Print the entries below in their entirety, exactly as they are written.

• _Records from a dataset_:
·····

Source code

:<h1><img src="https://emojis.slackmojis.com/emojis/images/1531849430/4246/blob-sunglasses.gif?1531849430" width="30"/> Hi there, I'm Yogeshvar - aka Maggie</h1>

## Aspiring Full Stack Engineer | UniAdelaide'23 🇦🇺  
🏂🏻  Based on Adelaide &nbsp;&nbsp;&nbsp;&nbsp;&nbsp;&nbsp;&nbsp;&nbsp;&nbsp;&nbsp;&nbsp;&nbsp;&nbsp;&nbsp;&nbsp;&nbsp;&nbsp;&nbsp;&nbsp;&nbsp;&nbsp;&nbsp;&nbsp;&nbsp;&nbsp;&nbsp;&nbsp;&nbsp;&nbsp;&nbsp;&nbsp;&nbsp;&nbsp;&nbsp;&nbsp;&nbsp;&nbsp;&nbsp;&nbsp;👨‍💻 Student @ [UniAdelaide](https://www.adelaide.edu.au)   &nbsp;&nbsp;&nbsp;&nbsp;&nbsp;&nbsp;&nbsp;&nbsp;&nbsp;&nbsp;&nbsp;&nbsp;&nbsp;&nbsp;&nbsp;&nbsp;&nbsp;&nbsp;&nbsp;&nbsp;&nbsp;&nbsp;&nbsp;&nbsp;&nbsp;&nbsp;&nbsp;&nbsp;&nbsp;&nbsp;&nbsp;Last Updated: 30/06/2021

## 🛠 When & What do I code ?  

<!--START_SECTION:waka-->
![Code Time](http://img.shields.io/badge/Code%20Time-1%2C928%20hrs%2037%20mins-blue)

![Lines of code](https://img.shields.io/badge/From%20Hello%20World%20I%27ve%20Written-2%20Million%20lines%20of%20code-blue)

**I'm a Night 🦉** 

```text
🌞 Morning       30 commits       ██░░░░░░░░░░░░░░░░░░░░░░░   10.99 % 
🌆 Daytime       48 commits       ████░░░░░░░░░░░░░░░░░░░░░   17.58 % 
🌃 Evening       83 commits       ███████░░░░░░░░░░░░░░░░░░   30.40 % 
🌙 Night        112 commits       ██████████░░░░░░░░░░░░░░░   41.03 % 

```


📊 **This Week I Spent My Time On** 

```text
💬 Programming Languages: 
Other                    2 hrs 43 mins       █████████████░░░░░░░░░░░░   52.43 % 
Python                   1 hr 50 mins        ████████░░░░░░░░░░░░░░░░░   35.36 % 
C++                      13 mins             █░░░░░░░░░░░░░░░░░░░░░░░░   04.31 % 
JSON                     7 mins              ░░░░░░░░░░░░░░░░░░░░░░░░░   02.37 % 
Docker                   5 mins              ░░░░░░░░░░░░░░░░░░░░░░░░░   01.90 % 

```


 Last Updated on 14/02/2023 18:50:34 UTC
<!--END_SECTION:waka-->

·····

• _YOUR RESPONSE_:
Source code

:<h1><img src="https://emojis.slackmojis.com/emojis/images/1531849430/4246/blob-sunglasses.gif?1531849430" width="30"/> Hi there, I'm Yogeshvar - aka Maggie</h1>

## Aspiring Full Stack Engineer | UniAdelaide'23 🇦🇺  
🏂🏻  Based on Adelaide &nbsp;&nbsp;&nbsp;&nbsp;&nbsp;&nbsp;&nbsp;&nbsp;&nbsp;&nbsp;&nbsp;&nbsp;&nbsp;&nbsp;&nbsp;&nbsp;&nbsp;&nbsp;&nbsp;&nbsp;&nbsp;&nbsp;&nbsp;&nbsp;&nbsp;&nbsp;&nbsp;&nbsp;&nbsp;&nbsp;&nbsp;&nbsp;&nbsp;&nbsp;&nbsp;&nbsp;&nbsp;&nbsp;&nbsp;👨‍💻 Student @ [UniAdelaide](https://www.adelaide.edu.au)   &nbsp;&nbsp;&nbsp;&nbsp;&nbsp;&nbsp;&nbsp;&nbsp;&nbsp;&nbsp;&nbsp;&nbsp;&nbsp;&nbsp;&nbsp;&nbsp;&nbsp;&nbsp;&nbsp;&nbsp;&nbsp;&nbsp;&nbsp;&nbsp;&nbsp;&nbsp;&nbsp;&nbsp;&nbsp;&nbsp;&nbsp;Last Updated: 30/06/2021

## 🛠 When & What do I code ?  

<!--START_SECTION:waka-->
![Code Time](http://img.shields.io/badge/Code%20Time-1%2C928%20hrs%2037%20mins-blue)

![Lines of code](https://img.shields.io/badge/From%20Hello%20World%20I%27ve%20Written-2%20Million%20lines%20of%20code-blue)

**I'm a Night 🦉** 

```text
🌞 Morning       30 commits       ██░░░░░░░░░░░░░░░░░░░░░░░   10.99 % 
🌆 Daytime       48 commits       ████░░░░░░░░░░░░░░░░░░░░░   17.58 % 
🌃 Evening       83 commits       ███████░░░░░░░░░░░░░░░░░░   30.40 % 
🌙 Night        112 commits       ██████████░░░░░░░░░░░░░░░   41.03 % 

```


📊 **This Week I Spent My Time On** 

```text
💬 Programming Languages: 
Other                    2 hrs 43 mins       █████████████░░░░░░░░░░░░   52.43 % 
Python                   1 hr 50 mins        ████████░░░░░░░░░░░░░░░░░   35.36 % 
C++                      13 mins             █░░░░░░░░░░░░░░░░░░░░░░░░   04.31 % 
JSON                     7 mins              ░░░░░░░░░░░░░░░░░░░░░░░░░   02.37 % 
Docker                   5 mins              ░░░░░░░░░░░░░░░░░░░░░░░░░   01.90 % 

```


 Last Updated on 14/02/2023 18:50:34 UTC
<!--END_SECTION:waka-->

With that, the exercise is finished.